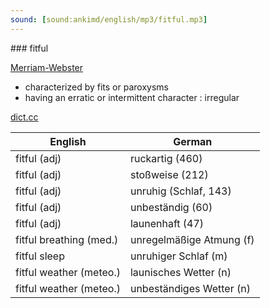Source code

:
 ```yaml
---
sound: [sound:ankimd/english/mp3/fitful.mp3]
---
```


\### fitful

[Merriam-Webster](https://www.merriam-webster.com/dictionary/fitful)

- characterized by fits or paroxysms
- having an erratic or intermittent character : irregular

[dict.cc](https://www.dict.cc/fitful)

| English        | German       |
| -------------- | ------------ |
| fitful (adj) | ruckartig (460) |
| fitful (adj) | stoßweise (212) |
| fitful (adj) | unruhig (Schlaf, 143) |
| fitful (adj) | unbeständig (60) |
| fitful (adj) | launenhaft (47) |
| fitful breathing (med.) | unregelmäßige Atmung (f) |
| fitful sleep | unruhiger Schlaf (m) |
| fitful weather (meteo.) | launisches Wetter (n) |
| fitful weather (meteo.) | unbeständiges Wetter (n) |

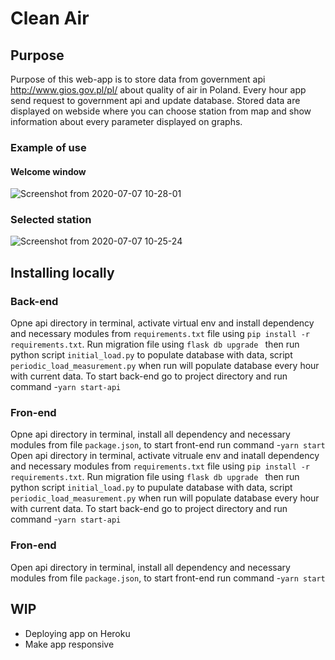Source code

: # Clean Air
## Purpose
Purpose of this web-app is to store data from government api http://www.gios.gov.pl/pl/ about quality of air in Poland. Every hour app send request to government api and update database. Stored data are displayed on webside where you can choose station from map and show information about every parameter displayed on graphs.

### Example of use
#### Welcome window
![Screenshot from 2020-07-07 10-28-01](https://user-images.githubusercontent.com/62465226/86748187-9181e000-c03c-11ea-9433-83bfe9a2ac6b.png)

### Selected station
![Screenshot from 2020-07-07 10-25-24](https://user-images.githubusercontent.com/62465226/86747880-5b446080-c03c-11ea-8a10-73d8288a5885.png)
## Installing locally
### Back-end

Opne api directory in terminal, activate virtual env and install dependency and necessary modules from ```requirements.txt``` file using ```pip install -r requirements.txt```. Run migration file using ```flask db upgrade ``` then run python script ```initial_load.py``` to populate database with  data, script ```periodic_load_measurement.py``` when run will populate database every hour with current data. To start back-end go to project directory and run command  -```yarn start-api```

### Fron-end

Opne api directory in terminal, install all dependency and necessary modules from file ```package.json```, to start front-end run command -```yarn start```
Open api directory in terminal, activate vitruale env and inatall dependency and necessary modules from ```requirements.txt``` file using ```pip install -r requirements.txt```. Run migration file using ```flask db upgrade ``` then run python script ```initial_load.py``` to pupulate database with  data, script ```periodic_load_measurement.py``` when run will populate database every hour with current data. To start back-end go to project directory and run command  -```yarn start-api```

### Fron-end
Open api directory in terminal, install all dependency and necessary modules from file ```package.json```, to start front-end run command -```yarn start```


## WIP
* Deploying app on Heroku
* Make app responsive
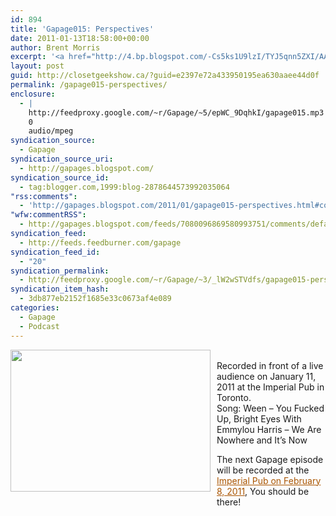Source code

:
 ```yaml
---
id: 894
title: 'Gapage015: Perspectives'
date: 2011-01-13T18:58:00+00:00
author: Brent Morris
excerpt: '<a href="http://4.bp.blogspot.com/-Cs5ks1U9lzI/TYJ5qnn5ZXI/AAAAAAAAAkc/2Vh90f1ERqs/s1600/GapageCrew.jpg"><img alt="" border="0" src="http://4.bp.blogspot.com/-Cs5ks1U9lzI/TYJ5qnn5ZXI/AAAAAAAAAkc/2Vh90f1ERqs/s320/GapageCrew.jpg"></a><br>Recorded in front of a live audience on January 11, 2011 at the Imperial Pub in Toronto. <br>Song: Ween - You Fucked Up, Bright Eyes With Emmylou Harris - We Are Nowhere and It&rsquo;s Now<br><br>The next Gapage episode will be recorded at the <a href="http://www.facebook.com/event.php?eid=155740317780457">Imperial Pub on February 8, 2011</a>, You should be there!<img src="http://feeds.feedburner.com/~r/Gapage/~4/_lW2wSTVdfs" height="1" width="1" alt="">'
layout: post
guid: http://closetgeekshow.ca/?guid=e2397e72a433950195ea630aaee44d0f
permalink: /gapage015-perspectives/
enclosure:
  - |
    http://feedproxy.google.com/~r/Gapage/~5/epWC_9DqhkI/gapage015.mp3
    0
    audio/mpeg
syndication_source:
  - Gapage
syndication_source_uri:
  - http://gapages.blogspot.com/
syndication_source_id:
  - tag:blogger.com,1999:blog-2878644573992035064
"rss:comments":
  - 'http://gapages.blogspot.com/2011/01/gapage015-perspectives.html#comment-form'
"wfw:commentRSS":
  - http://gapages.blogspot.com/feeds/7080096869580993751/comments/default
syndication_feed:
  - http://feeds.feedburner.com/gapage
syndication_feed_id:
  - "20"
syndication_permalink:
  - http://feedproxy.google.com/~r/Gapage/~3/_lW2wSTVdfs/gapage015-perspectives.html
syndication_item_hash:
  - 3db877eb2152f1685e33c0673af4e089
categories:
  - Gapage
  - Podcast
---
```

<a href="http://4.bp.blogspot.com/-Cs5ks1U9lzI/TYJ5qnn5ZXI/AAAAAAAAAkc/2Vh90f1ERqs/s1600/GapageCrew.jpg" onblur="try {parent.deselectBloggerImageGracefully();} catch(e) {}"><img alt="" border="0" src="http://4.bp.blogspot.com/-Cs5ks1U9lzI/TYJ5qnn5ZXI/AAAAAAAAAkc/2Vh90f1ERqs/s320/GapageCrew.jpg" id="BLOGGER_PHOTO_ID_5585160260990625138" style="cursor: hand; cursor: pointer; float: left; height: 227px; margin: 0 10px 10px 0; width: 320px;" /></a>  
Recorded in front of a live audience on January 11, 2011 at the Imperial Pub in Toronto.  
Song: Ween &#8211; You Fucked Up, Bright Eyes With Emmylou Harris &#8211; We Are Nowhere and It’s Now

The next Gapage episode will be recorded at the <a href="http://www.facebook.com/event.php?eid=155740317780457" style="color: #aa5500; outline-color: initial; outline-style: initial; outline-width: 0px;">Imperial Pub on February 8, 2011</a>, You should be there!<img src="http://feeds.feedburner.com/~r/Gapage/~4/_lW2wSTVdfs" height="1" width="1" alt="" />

* * *

● **WHAT NEEDS TO BE DONE**
Nothing but the lines from the one with "unbeständiges Wetter (n) |" up to and including the one with "Purpose of this" should be printed, exactly as they read above. Please keep the pictures out.

● **EXERCISE RESPONSE**
| fitful weather (meteo.) | unbeständiges Wetter (n) |

Source code

: # Clean Air
## Purpose
Purpose of this web-app is to store data from government api http://www.gios.gov.pl/pl/ about quality of air in Poland. Every hour app send request to government api and update database. Stored data are displayed on webside where you can choose station from map and show information about every parameter displayed on graphs.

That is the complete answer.